To do
In your copy, each record should read exactly as it does below, and no pictures should be present.

________________________________________

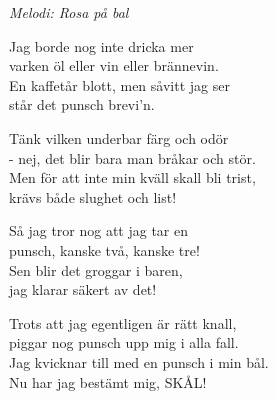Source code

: {\footnotesize\textit{Melodi: Rosa på bal }}\par
\vspace{10pt}
Jag borde nog inte dricka mer\\
varken öl eller vin eller brännevin.\\
En kaffetår blott, men såvitt jag ser\\
står det punsch brevi'n.\par
\vspace{10pt}
Tänk vilken underbar färg och odör \\
 - nej, det blir bara man bråkar och stör.\\
Men för att inte min kväll skall bli trist,\\
krävs både slughet och list!\par
\vspace{10pt}
Så jag tror nog att jag tar en\\
punsch, kanske två, kanske tre!\\
Sen blir det groggar i baren,\\
jag klarar säkert av det!\par
\vspace{10pt}
Trots att jag egentligen är rätt knall,\\
piggar nog punsch upp mig i alla fall.\\
Jag kvicknar till med en punsch i min bål.\\
Nu har jag bestämt mig, SKÅL!
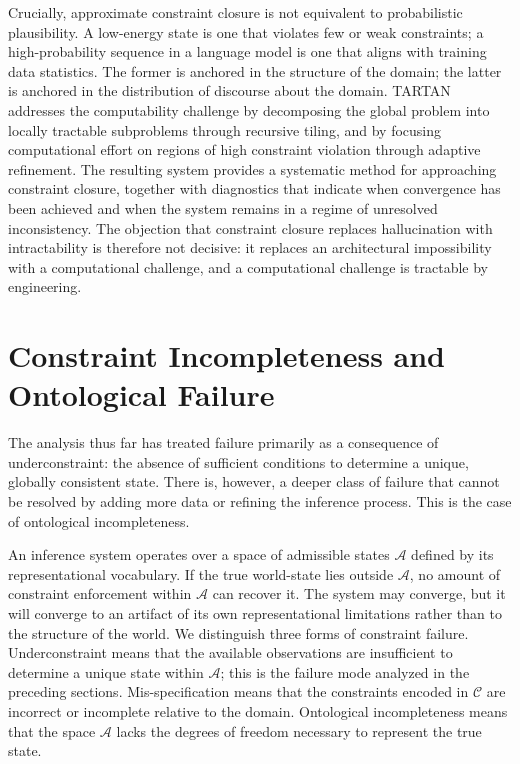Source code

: \documentclass[11pt, oneside]{article}
\begin{document}
Crucially, approximate constraint closure is not equivalent to probabilistic plausibility. A low-energy state is one that violates few or weak constraints; a high-probability sequence in a language model is one that aligns with training data statistics. The former is anchored in the structure of the domain; the latter is anchored in the distribution of discourse about the domain. TARTAN addresses the computability challenge by decomposing the global problem into locally tractable subproblems through recursive tiling, and by focusing computational effort on regions of high constraint violation through adaptive refinement. The resulting system provides a systematic method for approaching constraint closure, together with diagnostics that indicate when convergence has been achieved and when the system remains in a regime of unresolved inconsistency. The objection that constraint closure replaces hallucination with intractability is therefore not decisive: it replaces an architectural impossibility with a computational challenge, and a computational challenge is tractable by engineering.

\section{Constraint Incompleteness and Ontological Failure}

The analysis thus far has treated failure primarily as a consequence of underconstraint: the absence of sufficient conditions to determine a unique, globally consistent state. There is, however, a deeper class of failure that cannot be resolved by adding more data or refining the inference process. This is the case of ontological incompleteness.

An inference system operates over a space of admissible states $\mathcal{A}$ defined by its representational vocabulary. If the true world-state lies outside $\mathcal{A}$, no amount of constraint enforcement within $\mathcal{A}$ can recover it. The system may converge, but it will converge to an artifact of its own representational limitations rather than to the structure of the world. We distinguish three forms of constraint failure. Underconstraint means that the available observations are insufficient to determine a unique state within $\mathcal{A}$; this is the failure mode analyzed in the preceding sections. Mis-specification means that the constraints encoded in $\mathcal{C}$ are incorrect or incomplete relative to the domain. Ontological incompleteness means that the space $\mathcal{A}$ lacks the degrees of freedom necessary to represent the true state.
\end{document}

________________________________________

Answer section
Source code

: {\footnotesize\textit{Melodi: Rosa på bal }}\par
\vspace{10pt}
Jag borde nog inte dricka mer\\
varken öl eller vin eller brännevin.\\
En kaffetår blott, men såvitt jag ser\\
står det punsch brevi'n.\par
\vspace{10pt}
Tänk vilken underbar färg och odör \\
 - nej, det blir bara man bråkar och stör.\\
Men för att inte min kväll skall bli trist,\\
krävs både slughet och list!\par
\vspace{10pt}
Så jag tror nog att jag tar en\\
punsch, kanske två, kanske tre!\\
Sen blir det groggar i baren,\\
jag klarar säkert av det!\par
\vspace{10pt}
Trots att jag egentligen är rätt knall,\\
piggar nog punsch upp mig i alla fall.\\
Jag kvicknar till med en punsch i min bål.\\
Nu har jag bestämt mig, SKÅL!
Source code

: \documentclass[11pt, oneside]{article}
\begin{document}
Crucially, approximate constraint closure is not equivalent to probabilistic plausibility. A low-energy state is one that violates few or weak constraints; a high-probability sequence in a language model is one that aligns with training data statistics. The former is anchored in the structure of the domain; the latter is anchored in the distribution of discourse about the domain. TARTAN addresses the computability challenge by decomposing the global problem into locally tractable subproblems through recursive tiling, and by focusing computational effort on regions of high constraint violation through adaptive refinement. The resulting system provides a systematic method for approaching constraint closure, together with diagnostics that indicate when convergence has been achieved and when the system remains in a regime of unresolved inconsistency. The objection that constraint closure replaces hallucination with intractability is therefore not decisive: it replaces an architectural impossibility with a computational challenge, and a computational challenge is tractable by engineering.

\section{Constraint Incompleteness and Ontological Failure}

The analysis thus far has treated failure primarily as a consequence of underconstraint: the absence of sufficient conditions to determine a unique, globally consistent state. There is, however, a deeper class of failure that cannot be resolved by adding more data or refining the inference process. This is the case of ontological incompleteness.

An inference system operates over a space of admissible states $\mathcal{A}$ defined by its representational vocabulary. If the true world-state lies outside $\mathcal{A}$, no amount of constraint enforcement within $\mathcal{A}$ can recover it. The system may converge, but it will converge to an artifact of its own representational limitations rather than to the structure of the world. We distinguish three forms of constraint failure. Underconstraint means that the available observations are insufficient to determine a unique state within $\mathcal{A}$; this is the failure mode analyzed in the preceding sections. Mis-specification means that the constraints encoded in $\mathcal{C}$ are incorrect or incomplete relative to the domain. Ontological incompleteness means that the space $\mathcal{A}$ lacks the degrees of freedom necessary to represent the true state.
\end{document}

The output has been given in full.